She smiles again, swats him with her menu. “I’m serious. It will mean more hours. A longer commute. You’ll have to take on more with the kids.” She gazes lovingly at the twins, who each have a fistful of Cheerios from the container Bob put in front of them.
“You didn’t answer my question. What do you want to do?”
“Stan said I could focus on financial crimes. The cases are super-interesting. It’s the best white-collar crime team at the Bureau.”
“No psycho high school principals?”
She shakes her head in exasperation. “That reminds me: Jesse Duvall was on Good Morning America this morning. She’s getting a lot of attention for that piece she wrote in the New Yorker about the case. She mentions me in the segment.”
Bob’s eyes light up. He’s already on his phone, pulling up the clip. “It’s a long interview, I’ll watch the whole thing later, but where does she mention you?”
“Near the end.”
Bob fiddles with the device, fast-forwarding, then holds the phone so they both can see the screen. The twins are watching them, seemingly fascinated.
Jesse Duvall sits on a veranda, a handsome estate in the background. She looks like a movie star.
The host says, “So the killer, he says something extraordinarily creepy to you during the attack, the same words he said fifteen years prior to the lone survivor of the Blockbuster killings?”
“That’s right.”
“Why do you think he did that? Or let you survive, for that matter?”
“I think he wanted to divert attention from himself. At the time, everyone thought Vince Whitaker was the Blockbuster killer, so he thought they might think Vince killed the employees of the ice cream store. But his backup plan, which was what ended up carrying the day, was that the authorities would believe that I committed the crime.”
“Why would he think that?”
“Because he knew I was researching the Blockbuster case. He didn’t know why, but I’d met with him when I was having a problem with some girls at school. We talked about my interest in journalism. I was like, ‘You were a teacher and knew all these kids from Blockbuster, tell me about them.’”
* * *
Bob pauses the clip. “Does she get into the thing about her teacher?”
“Briefly,” Keller says, “she just mentions that after her New Yorker story other girls came forward and creepy Chad Parke was finally charged and pled guilty.”
Bob nods, clicks PLAY.
* * *
The host asks, “Why do you think he killed so many? And there was a big gap in time here, what do you think triggered him to do it again?”
Jesse seems to ponder this. “I think he killed my mother because he was obsessed with her. If he couldn’t have her, no one could. I think he killed her friends at the store because they knew about their relationship and threatened to tell. I think the same thing happened with the Sawyer sisters. Hannah wanted out of the relationship and told her older sister when he was stalking her. Madison was going to tell their mom. He must’ve been watching the ice cream store and saw me go in there and decided to take the opportunity. As for the time between the crimes, we’ll never know.”
The host says, “Do you think he knew you were his daughter?”
“I don’t think so. But I don’t think it would’ve changed anything if he did.”
“All these years, he was a monster in plain sight.”
“I struggled with that a lot. Shouldn’t I have put the pieces together sooner? Could I have prevented what happened at the ice cream store? Then a wise FBI agent said something to me I’ll never forget.”
The host waits, an eager expression on her face.
“She said there’s a saying, ‘The sheep spends its life worried about the wolf, only to be eaten by the farmer.’”
* * *
Bob blurts, “Yeah!”
The diner goes quiet for a beat, then the murmur returns. Keller shakes her head.

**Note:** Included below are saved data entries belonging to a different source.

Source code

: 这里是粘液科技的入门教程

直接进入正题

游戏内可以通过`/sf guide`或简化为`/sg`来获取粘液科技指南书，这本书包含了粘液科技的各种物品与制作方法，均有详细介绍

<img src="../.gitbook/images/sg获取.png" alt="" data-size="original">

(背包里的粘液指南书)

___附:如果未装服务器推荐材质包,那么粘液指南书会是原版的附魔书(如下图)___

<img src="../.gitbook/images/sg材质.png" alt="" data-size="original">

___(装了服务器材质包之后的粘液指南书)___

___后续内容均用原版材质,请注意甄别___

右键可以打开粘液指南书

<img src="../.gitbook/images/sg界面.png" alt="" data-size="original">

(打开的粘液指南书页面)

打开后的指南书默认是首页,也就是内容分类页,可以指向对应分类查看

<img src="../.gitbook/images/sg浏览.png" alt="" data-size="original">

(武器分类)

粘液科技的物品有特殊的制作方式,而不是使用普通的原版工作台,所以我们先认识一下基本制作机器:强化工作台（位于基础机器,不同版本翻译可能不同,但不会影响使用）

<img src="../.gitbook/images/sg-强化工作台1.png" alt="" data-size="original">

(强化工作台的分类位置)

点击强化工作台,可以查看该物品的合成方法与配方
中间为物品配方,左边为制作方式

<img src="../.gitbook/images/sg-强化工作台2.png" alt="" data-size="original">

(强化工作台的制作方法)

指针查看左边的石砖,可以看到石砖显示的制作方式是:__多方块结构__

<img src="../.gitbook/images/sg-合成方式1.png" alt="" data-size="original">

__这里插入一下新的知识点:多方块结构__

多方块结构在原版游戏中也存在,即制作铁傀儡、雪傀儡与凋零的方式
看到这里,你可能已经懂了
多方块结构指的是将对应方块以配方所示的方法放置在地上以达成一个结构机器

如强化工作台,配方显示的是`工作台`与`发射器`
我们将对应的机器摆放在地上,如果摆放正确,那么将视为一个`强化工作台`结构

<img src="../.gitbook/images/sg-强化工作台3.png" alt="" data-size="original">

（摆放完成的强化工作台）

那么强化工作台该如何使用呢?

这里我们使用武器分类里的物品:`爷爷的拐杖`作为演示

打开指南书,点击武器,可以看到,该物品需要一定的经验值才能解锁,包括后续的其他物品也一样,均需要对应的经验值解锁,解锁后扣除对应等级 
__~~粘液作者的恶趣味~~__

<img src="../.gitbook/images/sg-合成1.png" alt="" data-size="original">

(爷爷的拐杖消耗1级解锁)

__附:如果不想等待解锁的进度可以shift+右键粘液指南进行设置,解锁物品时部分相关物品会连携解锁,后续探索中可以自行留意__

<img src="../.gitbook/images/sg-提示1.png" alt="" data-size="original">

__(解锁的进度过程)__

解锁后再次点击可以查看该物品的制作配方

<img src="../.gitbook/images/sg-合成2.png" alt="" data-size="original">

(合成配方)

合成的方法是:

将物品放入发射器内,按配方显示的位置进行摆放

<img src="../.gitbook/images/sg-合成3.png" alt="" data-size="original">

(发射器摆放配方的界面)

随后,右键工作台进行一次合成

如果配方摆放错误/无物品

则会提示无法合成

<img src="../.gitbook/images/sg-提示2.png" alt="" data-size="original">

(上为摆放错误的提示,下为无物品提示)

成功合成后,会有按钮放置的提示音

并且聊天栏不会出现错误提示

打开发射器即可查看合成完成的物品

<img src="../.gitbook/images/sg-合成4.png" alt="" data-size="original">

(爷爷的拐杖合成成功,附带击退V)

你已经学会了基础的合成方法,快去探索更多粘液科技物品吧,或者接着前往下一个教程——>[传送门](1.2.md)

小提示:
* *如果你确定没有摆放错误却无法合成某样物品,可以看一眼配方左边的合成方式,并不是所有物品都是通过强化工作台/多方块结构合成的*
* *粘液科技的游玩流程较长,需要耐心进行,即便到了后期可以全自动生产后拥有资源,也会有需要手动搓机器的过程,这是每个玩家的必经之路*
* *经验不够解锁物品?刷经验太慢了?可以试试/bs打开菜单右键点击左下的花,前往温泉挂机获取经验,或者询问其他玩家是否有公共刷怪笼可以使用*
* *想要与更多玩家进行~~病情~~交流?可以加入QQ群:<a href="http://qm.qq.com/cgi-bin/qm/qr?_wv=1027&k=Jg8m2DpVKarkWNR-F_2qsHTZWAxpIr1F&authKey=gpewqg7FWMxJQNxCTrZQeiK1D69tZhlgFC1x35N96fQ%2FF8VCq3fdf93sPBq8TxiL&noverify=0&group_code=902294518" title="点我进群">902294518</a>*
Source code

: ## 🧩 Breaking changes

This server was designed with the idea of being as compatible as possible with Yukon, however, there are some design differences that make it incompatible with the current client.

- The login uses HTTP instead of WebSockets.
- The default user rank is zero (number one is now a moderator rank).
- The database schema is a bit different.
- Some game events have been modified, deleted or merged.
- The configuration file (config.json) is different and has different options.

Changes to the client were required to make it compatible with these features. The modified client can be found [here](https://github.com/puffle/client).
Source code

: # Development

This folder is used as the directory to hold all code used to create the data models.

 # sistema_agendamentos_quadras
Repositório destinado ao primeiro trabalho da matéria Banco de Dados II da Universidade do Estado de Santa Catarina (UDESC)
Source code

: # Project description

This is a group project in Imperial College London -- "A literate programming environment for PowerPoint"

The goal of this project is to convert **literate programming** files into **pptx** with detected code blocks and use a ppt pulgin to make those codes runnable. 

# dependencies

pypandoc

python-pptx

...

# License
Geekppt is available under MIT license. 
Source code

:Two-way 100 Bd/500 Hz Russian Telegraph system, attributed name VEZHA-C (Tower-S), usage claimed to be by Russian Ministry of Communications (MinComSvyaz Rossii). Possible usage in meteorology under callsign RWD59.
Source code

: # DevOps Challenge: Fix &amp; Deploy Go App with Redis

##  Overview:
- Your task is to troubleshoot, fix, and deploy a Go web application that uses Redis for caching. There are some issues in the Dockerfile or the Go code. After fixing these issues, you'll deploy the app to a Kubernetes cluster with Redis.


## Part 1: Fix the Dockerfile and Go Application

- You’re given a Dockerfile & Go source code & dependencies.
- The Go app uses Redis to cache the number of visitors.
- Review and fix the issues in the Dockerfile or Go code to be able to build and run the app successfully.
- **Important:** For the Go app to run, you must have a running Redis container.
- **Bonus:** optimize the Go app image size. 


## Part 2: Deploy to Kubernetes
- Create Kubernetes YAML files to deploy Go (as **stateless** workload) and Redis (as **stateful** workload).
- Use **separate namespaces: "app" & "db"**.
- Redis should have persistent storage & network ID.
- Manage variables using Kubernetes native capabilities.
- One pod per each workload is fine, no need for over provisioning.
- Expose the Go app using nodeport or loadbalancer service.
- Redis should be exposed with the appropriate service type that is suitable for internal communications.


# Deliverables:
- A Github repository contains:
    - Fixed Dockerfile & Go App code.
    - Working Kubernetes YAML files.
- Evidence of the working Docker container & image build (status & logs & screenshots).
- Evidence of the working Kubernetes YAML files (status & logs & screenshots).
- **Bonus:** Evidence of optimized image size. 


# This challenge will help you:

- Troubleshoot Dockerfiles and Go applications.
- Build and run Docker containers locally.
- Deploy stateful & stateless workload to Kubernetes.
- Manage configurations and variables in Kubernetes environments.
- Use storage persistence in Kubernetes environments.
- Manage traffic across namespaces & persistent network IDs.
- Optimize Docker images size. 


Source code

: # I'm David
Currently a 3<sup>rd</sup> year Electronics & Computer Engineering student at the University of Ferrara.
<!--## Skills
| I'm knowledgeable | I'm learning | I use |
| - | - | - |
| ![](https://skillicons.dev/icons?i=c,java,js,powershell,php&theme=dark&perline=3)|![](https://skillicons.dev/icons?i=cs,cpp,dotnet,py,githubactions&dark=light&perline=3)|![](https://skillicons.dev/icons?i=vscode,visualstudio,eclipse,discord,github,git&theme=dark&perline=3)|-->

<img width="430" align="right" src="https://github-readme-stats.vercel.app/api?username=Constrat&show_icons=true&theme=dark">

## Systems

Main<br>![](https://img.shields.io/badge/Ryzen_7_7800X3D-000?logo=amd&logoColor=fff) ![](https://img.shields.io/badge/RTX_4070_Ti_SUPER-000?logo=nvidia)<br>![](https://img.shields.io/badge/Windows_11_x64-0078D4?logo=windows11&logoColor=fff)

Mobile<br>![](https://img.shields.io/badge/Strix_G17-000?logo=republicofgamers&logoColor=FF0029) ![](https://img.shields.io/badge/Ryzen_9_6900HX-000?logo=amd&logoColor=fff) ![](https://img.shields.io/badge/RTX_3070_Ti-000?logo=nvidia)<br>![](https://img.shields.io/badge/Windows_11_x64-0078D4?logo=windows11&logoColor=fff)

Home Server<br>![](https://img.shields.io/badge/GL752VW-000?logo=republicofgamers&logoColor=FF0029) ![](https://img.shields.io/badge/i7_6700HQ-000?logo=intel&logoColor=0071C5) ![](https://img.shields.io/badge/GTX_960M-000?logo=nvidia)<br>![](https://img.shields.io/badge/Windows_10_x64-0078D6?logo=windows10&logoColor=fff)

Looking at the twins, she says, “I’m so happy they’re too young to be embarrassed of us yet.”
“Embarrassed? Are you crazy, their mama’s the wisest new agent at the Manhattan field office.”
Keller stares at him a long moment.
“By the way,” Bob says, “did Jesse make a bunch of money from the article or something? That’s a pretty impressive mansion she’s at.”
“That’s the crazy part. Ella Monroe’s mother took her in. I met that woman and, let me tell you, she’s a tough one. It could be her chance to do what she should’ve done with her own daughter, a second chance to get things right.”